Over the last forty-seven years the United Kingdom and the Channel Islands have put in place legislation that recognises that there is an inequality at the heart of our society that is biased in favour of particular groups, and that those who are part of a minority or visible minority require the support of governments, through the laws they make, to address that inequality by levelling the playing field.

Last year, the “Female FTSE Board Report” found that fewer than 10% of the three most senior positions at FTSE 100 firms were held by women, compared to nearly a third of less powerful non-executive roles; the Joseph Rowntree Foundation’s “Monitoring Poverty and Social Exclusion Report” found that half of people living in poverty are either themselves disabled or are living with a disabled person; and, the Social Mobility Commission reported that young people from black and Asian Muslim communities are more likely to be unemployed and face social immobility later in life than working class white boys despite doing better at school. I could go on…

The question then poses itself, “Why do inequalities like this still exist after nearly fifty years of talking about equality and diversity?” A large body of psychological research tells us that the answer lies within us. Our brains are wired to categorise and to do so very quickly. From an evolutionary standpoint, this has advantages but from a social integration standpoint it is problematic. As we categorise ourselves and others, we hardened the neural pathways that associate certain characteristics with certain groups of people – in other words, we stereotype those who are not like us. These unconscious biases form the basis of our prejudices.

In a chilling echo of the murder of Stephen Lawrence twenty four years ago, in April this year, twenty onlookers stood and watched as a 17 year old standing at a bus stop in Croydon was kicked and punched by ten people for no reason other than that he was born Kurdish-Iranian and was seeking asylum in the UK. The victim and his assailants did not know one another. The assault was based entirely on the prejudices of the assailants to the victim’s otherness. (Fortunately, this assault did not end in murder, but this was more by luck than design, and – unlike in the Stephen Lawrence case – the response of the police has been entirely without reproach following the force’s transformation after criticism of their institutionalised racism by the Macpherson Inquiry.)
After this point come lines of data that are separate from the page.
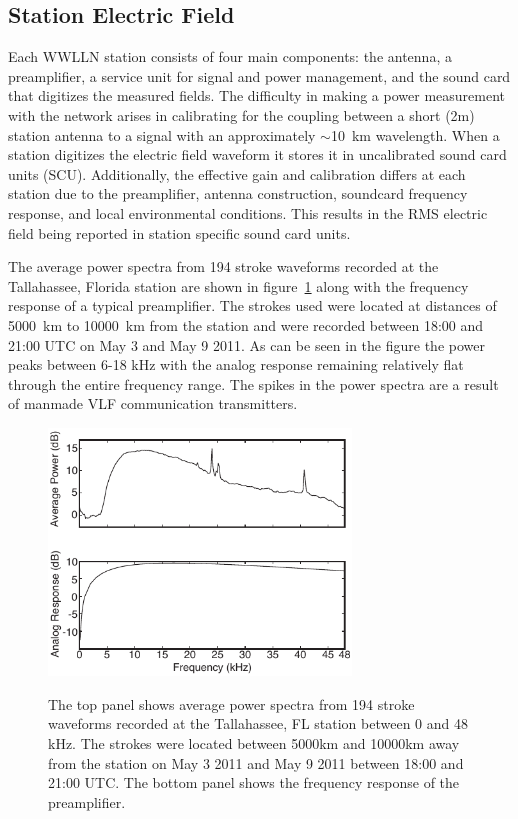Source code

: \subsection{Station Electric Field}

Each WWLLN station consists of four main components: the antenna, a preamplifier, a service unit for signal and power management, and the sound card that digitizes the measured fields.
The difficulty in making a power measurement with the network arises in calibrating for the coupling between a short (2m) station antenna to a signal with an approximately $\sim$10~km wavelength.
When a station digitizes the electric field waveform it stores it in uncalibrated sound card units (SCU).
Additionally, the effective gain and calibration differs at each station due to the preamplifier, antenna construction, soundcard frequency response, and local environmental conditions.
This results in the RMS electric field being reported in station specific sound card units.

The average power spectra from 194 stroke waveforms recorded at the Tallahassee, Florida station are shown in figure~\ref{average_spectra} along with the frequency response of a typical preamplifier.
The strokes used were located at distances of 5000~km to 10000~km from the station and were recorded between 18:00 and 21:00 UTC on May 3 and May 9 2011.
As can be seen in the figure the power peaks between 6-18 kHz with the analog response remaining relatively flat through the entire frequency range.
The spikes in the power spectra are a result of manmade VLF communication transmitters.

 
 \begin{figure}[t]
 \noindent\includegraphics[width=19pc,angle=0]{energy/Figures/PPS_Spectra.pdf}\\
 \caption{The top panel shows average power spectra from 194 stroke waveforms recorded at the Tallahassee, FL station between 0 and 48 kHz. The strokes were located between 5000km and 10000km away from the  station on May 3 2011 and May 9 2011 between 18:00 and 21:00 UTC. The bottom panel shows the frequency response of the preamplifier.}
 \label{average_spectra}
 \end{figure}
In the wake of Brexit, the UK saw a spike in racial hate crime; in Holland and France the far right parties had sufficient support in the last twelve months to make them a credible force in elections; and, the United States elected a president on a platform that was openly hostile to Muslims and Mexicans, and disrespectful of women.

It is in this climate, then, that we are launching DIFERA – the Channel Islands first accreditation scheme that offers your organisation a way to demonstrate to employees past, present and future, suppliers and clients that you value diversity, inclusion, fairness, equality, respect and acceptance.

On joining the scheme, Liberate undertakes an audit of your employees from which we produce a report that sets out where your organisation is now on its DIFERA journey. Liberate then facilitates the forming of a DIFERA champions group from within your organisation and works with you to produce a DIFERA strategy.

Liberate offers your champions training to enable you to train your colleagues and provide inductions to new starters. Depending on your organisation’s goals, Liberate might also be required to provide further specialist training.

Having met the above requirements and completed any remedial work required by the audit, your organisation will be admitted as an accredited member of the DIFERA Scheme.

Becoming a member of the DIFERA Employer Accreditation Scheme also entitles you to a number of other benefits that are listed on the leaflets available in the room.

The scheme’s pricing is based on the number of employees in your organisation. The first year is more expensive due to the work needed to induct organisations onto the scheme. Subsequent years’ membership is charged at a nominal amount.

To sell DIFERA to you, I could talk about the business case for equality and diversity initiatives in the workplace – the return on investing in DIFERA for your organisation – but the arguments for inclusive workplaces are extremely well-documented and can be Googled easily. Instead, I want to shift the conversation away from treating DIFERA as you would a new computer system, say, and offer you this thought.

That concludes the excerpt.